*** DATA SUPPLIED Section Begins ***
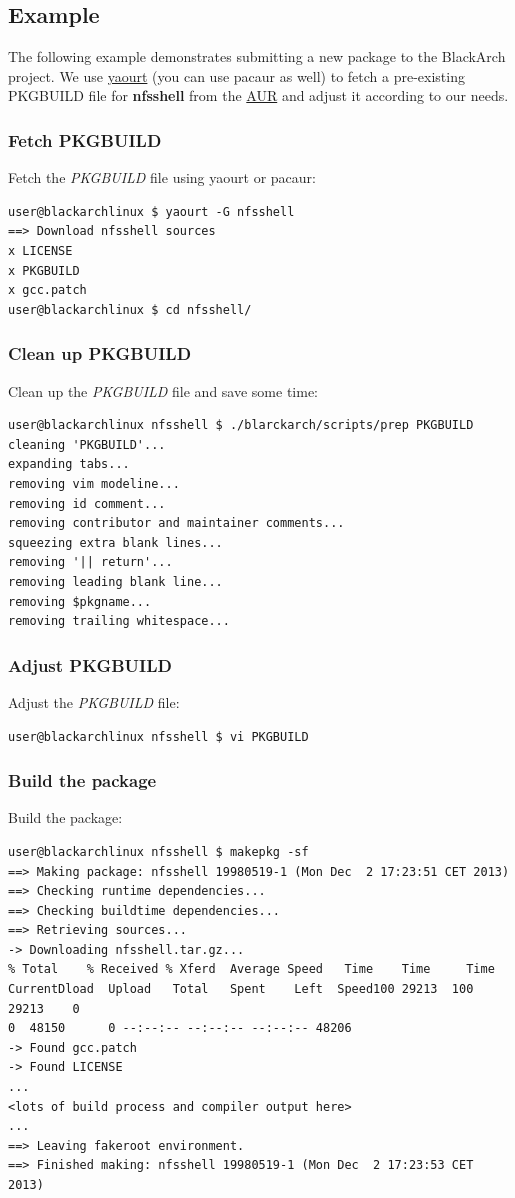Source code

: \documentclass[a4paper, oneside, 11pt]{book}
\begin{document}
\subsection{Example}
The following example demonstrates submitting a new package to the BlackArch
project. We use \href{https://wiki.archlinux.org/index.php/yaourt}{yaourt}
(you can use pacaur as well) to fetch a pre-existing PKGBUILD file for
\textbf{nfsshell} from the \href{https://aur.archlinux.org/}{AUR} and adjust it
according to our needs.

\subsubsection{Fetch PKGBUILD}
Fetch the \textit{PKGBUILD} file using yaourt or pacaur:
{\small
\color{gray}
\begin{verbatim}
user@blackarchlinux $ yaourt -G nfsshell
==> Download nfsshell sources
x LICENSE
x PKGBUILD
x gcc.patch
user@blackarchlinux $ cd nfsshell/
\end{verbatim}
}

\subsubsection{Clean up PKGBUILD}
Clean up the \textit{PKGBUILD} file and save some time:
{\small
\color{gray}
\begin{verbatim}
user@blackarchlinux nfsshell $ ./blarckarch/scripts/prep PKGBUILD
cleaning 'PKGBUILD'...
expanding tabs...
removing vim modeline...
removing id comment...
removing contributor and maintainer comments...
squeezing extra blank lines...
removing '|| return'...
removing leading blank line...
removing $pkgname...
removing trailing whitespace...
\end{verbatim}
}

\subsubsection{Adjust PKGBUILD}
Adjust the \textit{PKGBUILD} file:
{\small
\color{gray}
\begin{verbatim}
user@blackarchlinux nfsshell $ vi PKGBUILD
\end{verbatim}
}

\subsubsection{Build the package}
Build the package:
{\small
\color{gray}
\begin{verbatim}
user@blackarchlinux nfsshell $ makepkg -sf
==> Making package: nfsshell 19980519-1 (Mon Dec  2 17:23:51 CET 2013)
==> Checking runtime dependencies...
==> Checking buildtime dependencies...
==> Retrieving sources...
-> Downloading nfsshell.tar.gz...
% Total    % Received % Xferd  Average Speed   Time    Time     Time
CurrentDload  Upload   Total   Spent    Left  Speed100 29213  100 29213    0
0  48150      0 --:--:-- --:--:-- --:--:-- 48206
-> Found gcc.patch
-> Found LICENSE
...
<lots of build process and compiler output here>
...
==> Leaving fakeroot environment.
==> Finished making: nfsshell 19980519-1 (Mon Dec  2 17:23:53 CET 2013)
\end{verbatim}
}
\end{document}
*** DATA SUPPLIED Section Ends ***
*** DATA SUPPLIED Section Begins ***
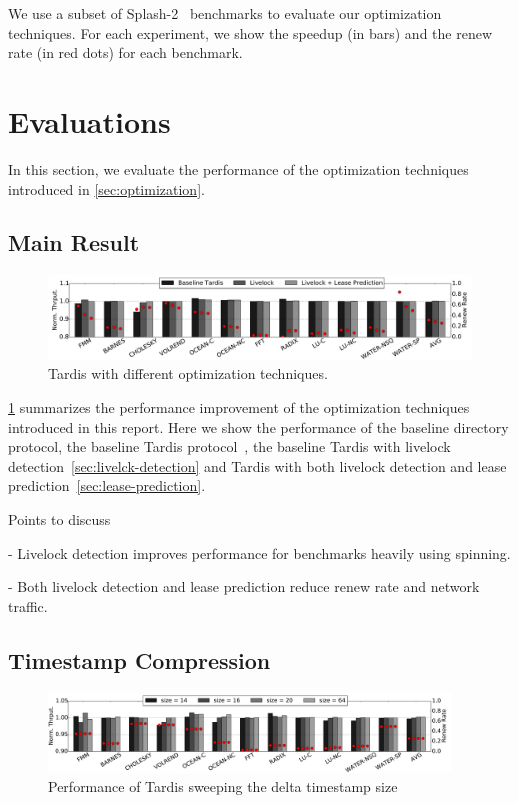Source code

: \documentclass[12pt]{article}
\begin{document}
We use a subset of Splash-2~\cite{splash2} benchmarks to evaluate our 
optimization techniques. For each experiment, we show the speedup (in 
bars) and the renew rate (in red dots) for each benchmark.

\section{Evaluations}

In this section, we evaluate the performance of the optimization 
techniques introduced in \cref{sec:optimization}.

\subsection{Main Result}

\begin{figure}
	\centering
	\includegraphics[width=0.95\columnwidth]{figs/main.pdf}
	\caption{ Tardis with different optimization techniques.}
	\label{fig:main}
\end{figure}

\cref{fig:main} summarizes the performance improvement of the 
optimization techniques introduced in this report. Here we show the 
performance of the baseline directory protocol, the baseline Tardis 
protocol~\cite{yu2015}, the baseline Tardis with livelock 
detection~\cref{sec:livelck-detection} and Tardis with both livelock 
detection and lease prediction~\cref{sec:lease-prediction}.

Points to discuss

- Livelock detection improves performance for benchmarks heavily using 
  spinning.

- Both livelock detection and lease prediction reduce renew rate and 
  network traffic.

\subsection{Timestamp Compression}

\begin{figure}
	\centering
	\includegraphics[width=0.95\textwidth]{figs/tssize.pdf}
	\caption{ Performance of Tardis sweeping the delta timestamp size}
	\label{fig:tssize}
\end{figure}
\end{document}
*** DATA SUPPLIED Section Ends ***
Copy, from the material above, each line in which the string "blackarchlinux" occurs.

TASK RESPONSE:
user@blackarchlinux $ yaourt -G nfsshell
user@blackarchlinux $ cd nfsshell/
user@blackarchlinux nfsshell $ ./blarckarch/scripts/prep PKGBUILD
user@blackarchlinux nfsshell $ vi PKGBUILD
user@blackarchlinux nfsshell $ makepkg -sf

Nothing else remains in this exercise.